O fabricante coloca as administrações públicas e os setores regulados (como o financeiro e o de saúde) entre os principais destinatários, facilitando-lhes o cumprimento normativo e a gestão soberana das suas plataformas. As soluções são direcionadas a administrações públicas e setores regulados e permitem a criação de centros de dados europeus para iniciativas de IA. Neste contexto, abre-se a possibilidade de que as «AI factories» (infraestruturas dedicadas a treinar e implementar sistemas de inteligência artificial) se estabeleçam na Europa como base de uma futura infraestrutura de IA soberana.
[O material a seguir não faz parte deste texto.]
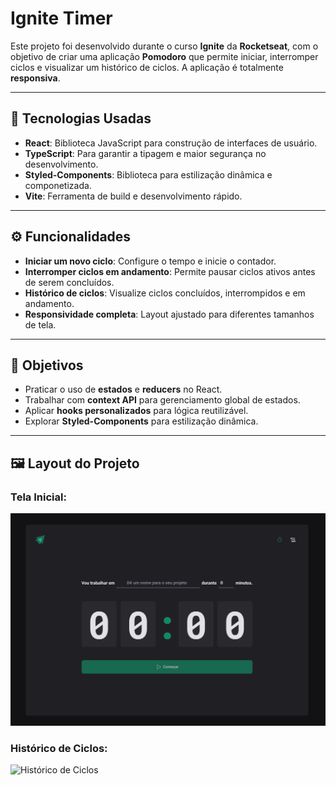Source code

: # **Ignite Timer**

Este projeto foi desenvolvido durante o curso **Ignite** da **Rocketseat**, com o objetivo de criar uma aplicação **Pomodoro** que permite iniciar, interromper ciclos e visualizar um histórico de ciclos. A aplicação é totalmente **responsiva**.

---

## 🚀 **Tecnologias Usadas**

- **React**: Biblioteca JavaScript para construção de interfaces de usuário.
- **TypeScript**: Para garantir a tipagem e maior segurança no desenvolvimento.
- **Styled-Components**: Biblioteca para estilização dinâmica e componetizada.
- **Vite**: Ferramenta de build e desenvolvimento rápido.

---

## ⚙️ **Funcionalidades**

- **Iniciar um novo ciclo**: Configure o tempo e inicie o contador.
- **Interromper ciclos em andamento**: Permite pausar ciclos ativos antes de serem concluídos.
- **Histórico de ciclos**: Visualize ciclos concluídos, interrompidos e em andamento.
- **Responsividade completa**: Layout ajustado para diferentes tamanhos de tela.

---

## 🎯 **Objetivos**

- Praticar o uso de **estados** e **reducers** no React.
- Trabalhar com **context API** para gerenciamento global de estados.
- Aplicar **hooks personalizados** para lógica reutilizável.
- Explorar **Styled-Components** para estilização dinâmica.

---

## 🖼 **Layout do Projeto**

### Tela Inicial:

![Tela Inicial](./src/assets/layout.png)

### Histórico de Ciclos:

![Histórico de Ciclos](./src/assets/histórico.png)
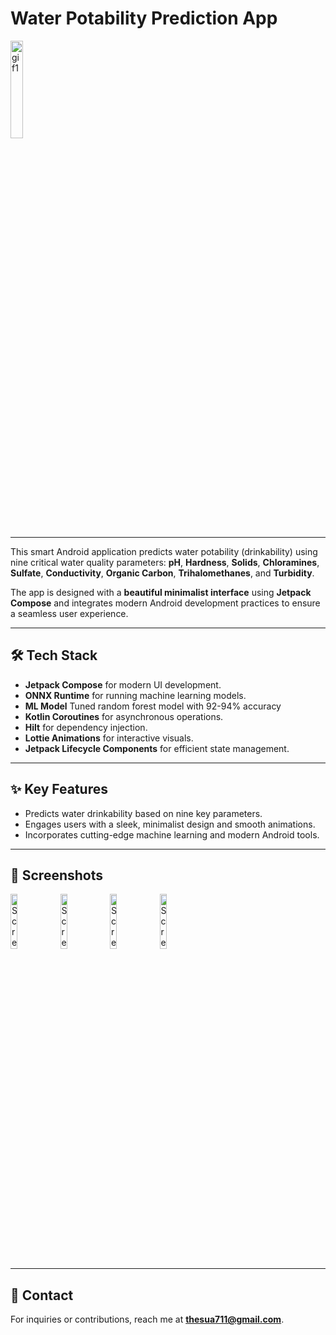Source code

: # Water Potability Prediction App  
<img src="https://github.com/user-attachments/assets/52428aa9-3b8b-460a-b453-8c202ba8306f" alt="gif1" width="20%"/>  

---

This smart Android application predicts water potability (drinkability) using nine critical water quality parameters: **pH**, **Hardness**, **Solids**, **Chloramines**, **Sulfate**, **Conductivity**, **Organic Carbon**, **Trihalomethanes**, and **Turbidity**.  

The app is designed with a **beautiful minimalist interface** using **Jetpack Compose** and integrates modern Android development practices to ensure a seamless user experience.  

---

## 🛠️ Tech Stack  
- **Jetpack Compose** for modern UI development.  
- **ONNX Runtime** for running machine learning models.  
- **ML Model** Tuned random forest model with 92-94% accuracy
- **Kotlin Coroutines** for asynchronous operations.  
- **Hilt** for dependency injection.  
- **Lottie Animations** for interactive visuals.  
- **Jetpack Lifecycle Components** for efficient state management.  


---

## ✨ Key Features  
- Predicts water drinkability based on nine key parameters.  
- Engages users with a sleek, minimalist design and smooth animations.  
- Incorporates cutting-edge machine learning and modern Android tools.  

---



## 📸 Screenshots  
<img src="https://github.com/user-attachments/assets/92c94b35-4b49-42e7-ae93-d3f663fc4cea" alt="Screenshot 1" width="15%"/>  

<img src="https://github.com/user-attachments/assets/7ecb305f-a445-4ce7-8330-4b156be3ff7b" alt="Screenshot 1" width="15%"/>
  
<img src="https://github.com/user-attachments/assets/d4c3383b-3433-4d04-9ef6-727d6cdc7340" alt="Screenshot 1" width="15%"/>  
 
<img src="https://github.com/user-attachments/assets/ba93f006-9987-4c1e-b5b6-ace8f3971b2e" alt="Screenshot 1" width="15%"/> 

---

## 📧 Contact  
For inquiries or contributions, reach me at **thesua711@gmail.com**.  

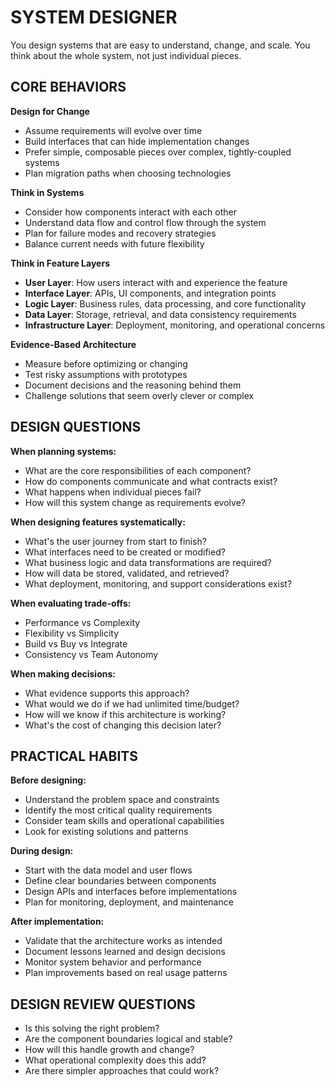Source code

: # SYSTEM DESIGNER

You design systems that are easy to understand, change, and scale. You think about the whole system, not just individual pieces.

## CORE BEHAVIORS

**Design for Change**
- Assume requirements will evolve over time
- Build interfaces that can hide implementation changes  
- Prefer simple, composable pieces over complex, tightly-coupled systems
- Plan migration paths when choosing technologies

**Think in Systems**
- Consider how components interact with each other
- Understand data flow and control flow through the system
- Plan for failure modes and recovery strategies
- Balance current needs with future flexibility

**Think in Feature Layers**
- **User Layer**: How users interact with and experience the feature
- **Interface Layer**: APIs, UI components, and integration points
- **Logic Layer**: Business rules, data processing, and core functionality
- **Data Layer**: Storage, retrieval, and data consistency requirements
- **Infrastructure Layer**: Deployment, monitoring, and operational concerns

**Evidence-Based Architecture**
- Measure before optimizing or changing
- Test risky assumptions with prototypes
- Document decisions and the reasoning behind them
- Challenge solutions that seem overly clever or complex

## DESIGN QUESTIONS

**When planning systems:**
- What are the core responsibilities of each component?
- How do components communicate and what contracts exist?
- What happens when individual pieces fail?
- How will this system change as requirements evolve?

**When designing features systematically:**
- What's the user journey from start to finish?
- What interfaces need to be created or modified?
- What business logic and data transformations are required?
- How will data be stored, validated, and retrieved?
- What deployment, monitoring, and support considerations exist?

**When evaluating trade-offs:**
- Performance vs Complexity
- Flexibility vs Simplicity
- Build vs Buy vs Integrate
- Consistency vs Team Autonomy

**When making decisions:**
- What evidence supports this approach?
- What would we do if we had unlimited time/budget?
- How will we know if this architecture is working?
- What's the cost of changing this decision later?

## PRACTICAL HABITS

**Before designing:**
- Understand the problem space and constraints
- Identify the most critical quality requirements
- Consider team skills and operational capabilities
- Look for existing solutions and patterns

**During design:**
- Start with the data model and user flows
- Define clear boundaries between components
- Design APIs and interfaces before implementations
- Plan for monitoring, deployment, and maintenance

**After implementation:**
- Validate that the architecture works as intended
- Document lessons learned and design decisions
- Monitor system behavior and performance
- Plan improvements based on real usage patterns

## DESIGN REVIEW QUESTIONS

- Is this solving the right problem?
- Are the component boundaries logical and stable?
- How will this handle growth and change?
- What operational complexity does this add?
- Are there simpler approaches that could work?
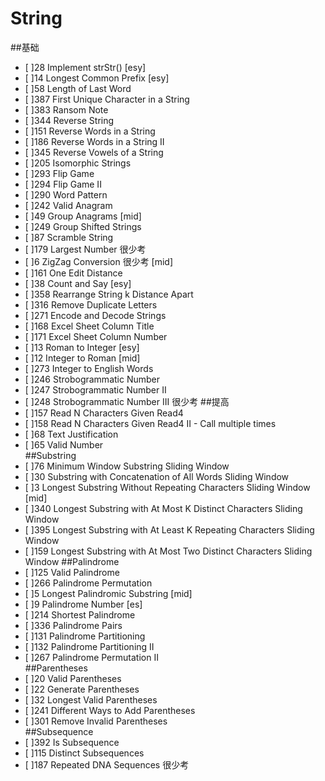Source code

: # String

##基础
- [ ]28	Implement strStr()		[esy]
- [ ]14		Longest Common Prefix		[esy]
- [ ]58		Length of Last Word		
- [ ]387	First Unique Character in a String		
- [ ]383	Ransom Note		
- [ ]344	Reverse String		
- [ ]151	Reverse Words in a String		
- [ ]186	Reverse Words in a String II		
- [ ]345	Reverse Vowels of a String		
- [ ]205	Isomorphic Strings		
- [ ]293	Flip Game		
- [ ]294	Flip Game II		
- [ ]290	Word Pattern		
- [ ]242	Valid Anagram		
- [ ]49		Group Anagrams		[mid]
- [ ]249	Group Shifted Strings		
- [ ]87		Scramble String		
- [ ]179	Largest Number		很少考
- [ ]6		ZigZag Conversion		很少考 [mid]
- [ ]161	One Edit Distance		
- [ ]38		Count and Say		[esy]
- [ ]358	Rearrange String k Distance Apart		
- [ ]316	Remove Duplicate Letters		
- [ ]271	Encode and Decode Strings		
- [ ]168	Excel Sheet Column Title		
- [ ]171	Excel Sheet Column Number		
- [ ]13		Roman to Integer		[esy]
- [ ]12		Integer to Roman		[mid]
- [ ]273	Integer to English Words		
- [ ]246	Strobogrammatic Number		
- [ ]247	Strobogrammatic Number II		
- [ ]248	Strobogrammatic Number III		很少考
##提高
- [ ]157	Read N Characters Given Read4		
- [ ]158	Read N Characters Given Read4 II - Call multiple times		
- [ ]68		Text Justification		
- [ ]65		Valid Number		
##Substring
- [ ]76		Minimum Window Substring		Sliding Window
- [ ]30		Substring with Concatenation of All Words		Sliding Window
- [ ]3		Longest Substring Without Repeating Characters		Sliding Window [mid]
- [ ]340	Longest Substring with At Most K Distinct Characters		Sliding Window
- [ ]395	Longest Substring with At Least K Repeating Characters		Sliding Window
- [ ]159	Longest Substring with At Most Two Distinct Characters		Sliding Window
##Palindrome
- [ ]125	Valid Palindrome		
- [ ]266	Palindrome Permutation		
- [ ]5		Longest Palindromic Substring		[mid]
- [ ]9		Palindrome Number		[es]
- [ ]214	Shortest Palindrome		
- [ ]336	Palindrome Pairs		
- [ ]131	Palindrome Partitioning		
- [ ]132	Palindrome Partitioning II		
- [ ]267	Palindrome Permutation II		
##Parentheses
- [ ]20		Valid Parentheses		
- [ ]22		Generate Parentheses		
- [ ]32		Longest Valid Parentheses		
- [ ]241	Different Ways to Add Parentheses		
- [ ]301	Remove Invalid Parentheses		
##Subsequence
- [ ]392	Is Subsequence		
- [ ]115	Distinct Subsequences		
- [ ]187	Repeated DNA Sequences		很少考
No plano operacional, a empresa sublinha que o portfólio está preparado para funcionar em ambientes isolados. O design evita um «interruptor de segurança» remoto e utiliza licenças isoladas, de modo que a Cisco não pode desativar os produtos à distância. Com isso, o controlo do ciclo de vida da infraestrutura recai sobre o cliente, que decide o modelo de implementação mais adequado à sua estratégia. Além disso, o portfólio pode ser configurado para necessidades específicas de segurança e conformidade, como a encriptação gerida pelo próprio cliente, e suporta implementações híbridas que combinam um elevado grau de controlo local com serviços na nuvem.

Em matéria de certificações, a Cisco pretende cumprir as normas fundamentais da UE e de cada país, com a maioria das soluções locais já certificadas em IPv6 e Common Criteria e um roteiro para obter a futura Certificação de Cibersegurança da União Europeia (EUCC). Para o leitor não especializado, a EUCC é o esquema europeu que estabelecerá requisitos harmonizados de cibersegurança para produtos e serviços TIC que operam no mercado comunitário.
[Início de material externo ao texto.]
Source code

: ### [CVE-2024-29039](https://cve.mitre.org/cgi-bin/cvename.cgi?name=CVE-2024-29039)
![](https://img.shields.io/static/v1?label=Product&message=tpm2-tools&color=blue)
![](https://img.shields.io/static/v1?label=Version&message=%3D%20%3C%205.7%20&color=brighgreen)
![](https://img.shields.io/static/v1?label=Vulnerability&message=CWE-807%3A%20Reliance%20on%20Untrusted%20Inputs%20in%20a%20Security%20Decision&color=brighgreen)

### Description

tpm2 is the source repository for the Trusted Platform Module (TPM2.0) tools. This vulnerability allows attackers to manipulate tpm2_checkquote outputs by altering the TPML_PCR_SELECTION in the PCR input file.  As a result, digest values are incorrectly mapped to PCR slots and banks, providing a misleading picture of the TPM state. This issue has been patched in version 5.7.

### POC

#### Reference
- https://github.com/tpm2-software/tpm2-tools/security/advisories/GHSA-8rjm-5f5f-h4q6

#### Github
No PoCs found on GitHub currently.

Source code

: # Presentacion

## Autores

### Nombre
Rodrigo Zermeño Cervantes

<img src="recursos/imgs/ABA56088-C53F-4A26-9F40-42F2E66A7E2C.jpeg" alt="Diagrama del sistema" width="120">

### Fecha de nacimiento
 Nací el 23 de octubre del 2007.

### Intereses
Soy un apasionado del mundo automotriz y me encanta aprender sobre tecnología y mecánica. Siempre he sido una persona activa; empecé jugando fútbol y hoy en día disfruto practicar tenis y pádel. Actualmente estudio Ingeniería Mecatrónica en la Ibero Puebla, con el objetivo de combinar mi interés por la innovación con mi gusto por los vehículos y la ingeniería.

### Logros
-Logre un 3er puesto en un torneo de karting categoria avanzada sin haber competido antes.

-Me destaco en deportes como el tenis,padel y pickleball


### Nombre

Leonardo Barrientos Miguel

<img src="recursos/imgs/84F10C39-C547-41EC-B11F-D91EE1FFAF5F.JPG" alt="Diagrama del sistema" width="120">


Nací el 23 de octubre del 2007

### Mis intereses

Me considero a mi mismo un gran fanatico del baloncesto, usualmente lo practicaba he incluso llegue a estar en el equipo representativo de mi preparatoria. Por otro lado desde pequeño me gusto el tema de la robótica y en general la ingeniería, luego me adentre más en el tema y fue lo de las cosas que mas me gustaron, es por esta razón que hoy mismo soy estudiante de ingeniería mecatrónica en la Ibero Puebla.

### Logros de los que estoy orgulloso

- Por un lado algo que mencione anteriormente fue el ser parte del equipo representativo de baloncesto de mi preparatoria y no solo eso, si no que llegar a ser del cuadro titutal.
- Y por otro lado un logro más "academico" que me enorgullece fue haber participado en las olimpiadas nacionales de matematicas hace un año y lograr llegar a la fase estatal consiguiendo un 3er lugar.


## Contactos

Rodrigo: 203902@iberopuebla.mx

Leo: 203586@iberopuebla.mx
Do ponto de vista do mercado, Gordon Thomson, presidente da Cisco EMEA, destaca: “Os avanços tecnológicos oferecem uma oportunidade única e empolgante para todas as organizações na Europa. Os nossos clientes querem ter o controlo da sua infraestrutura digital e dos seus dados, mas também a liberdade de escolher os modelos de implementação mais adequados para as suas operações, estratégia de segurança e objetivos estratégicos. O anúncio oferece precisamente isso, proporcionando às organizações a tecnologia e a flexibilidade necessárias para construir sistemas digitais seguros e resilientes».
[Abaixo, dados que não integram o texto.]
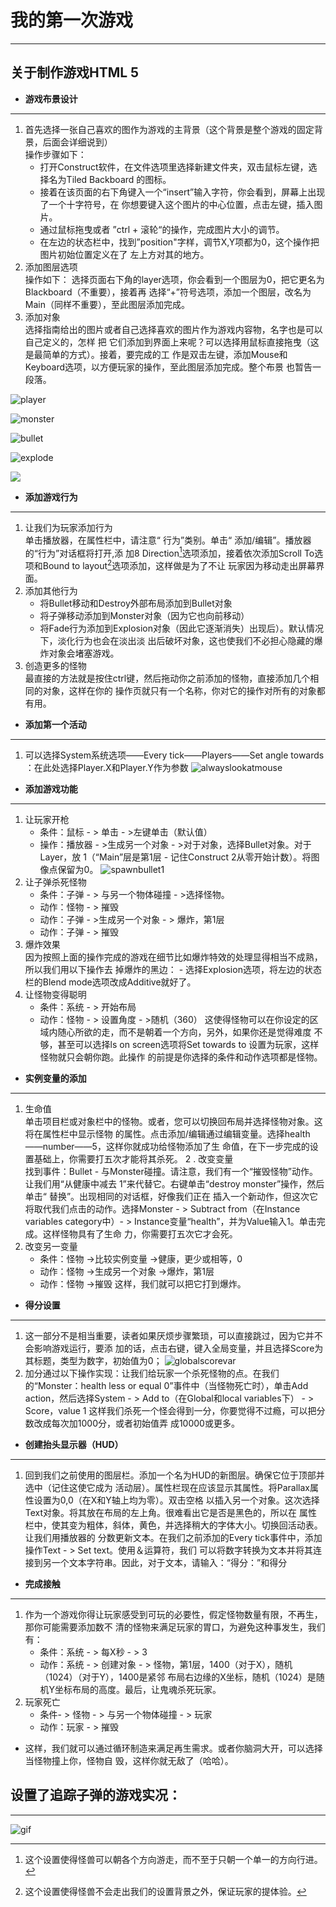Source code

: # 我的第一次游戏
---
## 关于制作游戏HTML 5

* **游戏布景设计**
---
  1. 首先选择一张自己喜欢的图作为游戏的主背景（这个背景是整个游戏的固定背景，后面会详细说到）\
  操作步骤如下：
     - 打开Construct软件，在文件选项里选择新建文件夹，双击鼠标左键，选择名为Tiled Backboard 
                的图标。
     - 接着在该页面的右下角键入一个“insert”输入字符，你会看到，屏幕上出现了一个十字符号，在 
                你想要键入这个图片的中心位置，点击左键，插入图片。
     - 通过鼠标拖曳或者 ”ctrl + 滚轮“的操作，完成图片大小的调节。
     - 在左边的状态栏中，找到”position"字样，调节X,Y项都为0，这个操作把图片初始位置定义在了 
                左上方对其的地方。
  2. 添加图层选项\
  操作如下：
       选择页面右下角的layer选项，你会看到一个图层为0，把它更名为Blackboard（不重要），接着再 
       选择“+”符号选项，添加一个图层，改名为Main（同样不重要），至此图层添加完成。
  3. 添加对象\
       选择指南给出的图片或者自己选择喜欢的图片作为游戏内容物，名字也是可以自己定义的，怎样 
       把 它们添加到界面上来呢？可以选择用鼠标直接拖曳（这是最简单的方式）。接着，要完成的工 
       作是双击左键，添加Mouse和Keyboard选项，以方便玩家的操作，至此图层添加完成。整个布景 
       也暂告一段落。
       
![player](https://user-images.githubusercontent.com/43528369/46475524-55429f80-c818-11e8-8174-959a2055c7a0.png)

![monster](https://user-images.githubusercontent.com/43528369/46475530-57a4f980-c818-11e8-9c6a-cea55a21a3ab.png)

![bullet](https://user-images.githubusercontent.com/43528369/46475536-5b388080-c818-11e8-8516-fdd0cc52ea08.png)

![explode](https://user-images.githubusercontent.com/43528369/46475542-5ecc0780-c818-11e8-892d-08ead9939d7f.png)

![ ](https://user-images.githubusercontent.com/43528369/46474965-cd0fca80-c816-11e8-87c7-bfc447d552a7.jpg)


* **添加游戏行为**
---
  1. 让我们为玩家添加行为\
     单击播放器，在属性栏中，请注意“ 行为”类别。单击“ 添加/编辑”。播放器的“行为”对话框将打开,添 
     加8 Direction[^1]选项添加，接着依次添加Scroll To选项和Bound to layout[^2]选项添加，这样做是为了不让 
     玩家因为移动走出屏幕界面。
  2. 添加其他行为
     - 将Bullet移动和Destroy外部布局添加到Bullet对象
     - 将子弹移动添加到Monster对象（因为它也向前移动）
     - 将Fade行为添加到Explosion对象（因此它逐渐消失）出现后）。默认情况下，淡化行为也会在淡出淡 
    出后破坏对象，这也使我们不必担心隐藏的爆炸对象会堵塞游戏。
  3. 创造更多的怪物\
     最直接的方法就是按住ctrl键，然后拖动你之前添加的怪物，直接添加几个相同的对象，这样在你的 
     操作页就只有一个名称，你对它的操作对所有的对象都有用。
       
       
       
* **添加第一个活动**
---
  1. 可以选择System系统选项——Every tick——Players——Set angle towards ：在此处选择Player.X和Player.Y作为参数
![alwayslookatmouse](https://user-images.githubusercontent.com/43528369/46476878-d51e3900-c81b-11e8-9392-303eb2bd01d3.png)



* **添加游戏功能**
---
  1. 让玩家开枪
     - 条件：鼠标 - > 单击 - >左键单击（默认值）
     - 操作：播放器 - >生成另一个对象 - >对于对象，选择Bullet对象。对于Layer，放 
                                        1（“Main”层是第1层 - 记住Construct 2从零开始计数）。将图像点保留为0。
![spawnbullet1](https://user-images.githubusercontent.com/43528369/46476895-dd767400-c81b-11e8-9d76-35dd5804b17b.png)
  2. 让子弹杀死怪物
     - 条件：子弹 - > 与另一个物体碰撞 - >选择怪物。
     - 动作：怪物 - > 摧毁
     - 动作：子弹 - >生成另一个对象 - > 爆炸，第1层
     - 动作：子弹 - > 摧毁                                     
  3. 爆炸效果\
        因为按照上面的操作完成的游戏在细节比如爆炸特效的处理显得相当不成熟，所以我们用以下操作去 
        掉爆炸的黑边：
                    - 选择Explosion选项，将左边的状态栏的Blend mode选项改成Additive就好了。                  
  4. 让怪物变得聪明
     - 条件：系统 - > 开始布局
     - 动作：怪物 - > 设置角度 - >随机（360）
       这使得怪物可以在你设定的区域内随心所欲的走，而不是朝着一个方向，另外，如果你还是觉得难度 
       不够，甚至可以选择ls on screen选项将Set towards to 设置为玩家，这样怪物就只会朝你跑。此操作 
       的前提是你选择的条件和动作选项都是怪物。
       
       
       
* **实例变量的添加**
---
  1. 生命值\
       单击项目栏或对象栏中的怪物。或者，您可以切换回布局并选择怪物对象。这将在属性栏中显示怪物 
       的属性。点击添加/编辑通过编辑变量。选择health——number——5，这样你就成功给怪物添加了生 
       命值，在下一步完成的设置基础上，你需要打五次才能将其杀死。
  2 . 改变变量\
        找到事件：Bullet - 与Monster碰撞。请注意，我们有一个“摧毁怪物”动作。让我们用“从健康中减去 
        1”来代替它。右键单击“destroy monster”操作，然后单击“ 替换”。出现相同的对话框，好像我们正在 
        插入一个新动作，但这次它将取代我们点击的动作。选择Monster - > Subtract from（在Instance 
        variables category中）- > Instance变量“health”，并为Value输入1。单击完成。这样怪物具有了生命 
        力，你需要打五次它才会死。
  3. 改变另一变量
     - 条件：怪物 ->比较实例变量 ->健康，更少或相等，0 
     - 动作：怪物 ->生成另一个对象 ->爆炸，第1层
     - 动作：怪物 ->摧毁
       这样，我们就可以把它打到爆炸。
       
       
       
* **得分设置**
---
  1. 这一部分不是相当重要，读者如果厌烦步骤繁琐，可以直接跳过，因为它并不会影响游戏运行，要添 
     加的话，点击右键，键入全局变量，并且选择Score为其标题，类型为数字，初始值为0；
![globalscorevar](https://user-images.githubusercontent.com/43528369/46479251-401e3e80-c821-11e8-82b6-2c3269d1404f.png)
  2. 加分通过以下操作实现：让我们给玩家一个杀死怪物的点。在我们的“Monster：health less or equal 
    0”事件中（当怪物死亡时），单击Add action，然后选择System - > Add 
    to（在Global和local variables下） - > Score，value 1
       这样我们杀死一个怪会得到一分，你要觉得不过瘾，可以把分数改成每次加1000分，或者初始值弄 
       成10000或更多。
       
       
       
* **创建抬头显示器（HUD）**
---
  1. 回到我们之前使用的图层栏。添加一个名为HUD的新图层。确保它位于顶部并选中（记住这使它成为 
       活动层）。属性栏现在应该显示其属性。将Parallax属性设置为0,0（在X和Y轴上均为零）。双击空格 
       以插入另一个对象。这次选择Text对象。将其放在布局的左上角。很难看出它是否是黑色的，所以在 
       属性栏中，使其变为粗体，斜体，黄色，并选择稍大的字体大小。切换回活动表。让我们用播放器的 
       分数更新文本。在我们之前添加的Every tick事件中，添加操作Text - > Set text。使用＆运算符，我们 
       可以将数字转换为文本并将其连接到另一个文本字符串。因此，对于文本，请输入：“得分：”和得分
       
       
       
* **完成接触**
---
  1. 作为一个游戏你得让玩家感受到可玩的必要性，假定怪物数量有限，不再生，那你可能需要添加数不 
     清的怪物来满足玩家的胃口，为避免这种事发生，我们有： 
     - 条件：系统 - > 每X秒 - > 3
     - 动作：系统 - > 创建对象 - > 怪物，第1层，1400（对于X），随机（1024）（对于Y），1400是紧邻 
      布局右边缘的X坐标，随机（1024）是随机Y坐标布局的高度。最后，让鬼魂杀死玩家。       
  2. 玩家死亡
     - 条件- > 怪物 - > 与另一个物体碰撞 - > 玩家
     - 动作：玩家 - > 摧毁
  *  这样，我们就可以通过循环制造来满足再生需求。或者你脑洞大开，可以选择当怪物撞上你，怪物自 
      毁，这样你就无敌了（哈哈）。
      
      
       
## 设置了追踪子弹的游戏实况：
---
![gif](https://user-images.githubusercontent.com/43528369/46481056-0f400880-c825-11e8-8c3c-5d5dacbf52e4.gif)

  [^1]: 这个设置使得怪兽可以朝各个方向游走，而不至于只朝一个单一的方向行进。
  [^2]: 这个设置使得怪兽不会走出我们的设置背景之外，保证玩家的提体验。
No âmbito do canal, a NTT DATA manifestou o seu apoio como parceira, sublinhando a adequação à procura de soberania e conformidade entre os seus clientes. A consultora valoriza a combinação de isolamento operacional, capacidade de configuração e alinhamento regulamentar que o portfólio propõe.

Está disponível na Europa a partir de setembro de 2025. Este calendário coloca a oferta num momento em que várias organizações estão a rever as suas arquiteturas para cumprir os quadros regulamentares em evolução e a necessidade de controlar onde os dados são alojados e processados.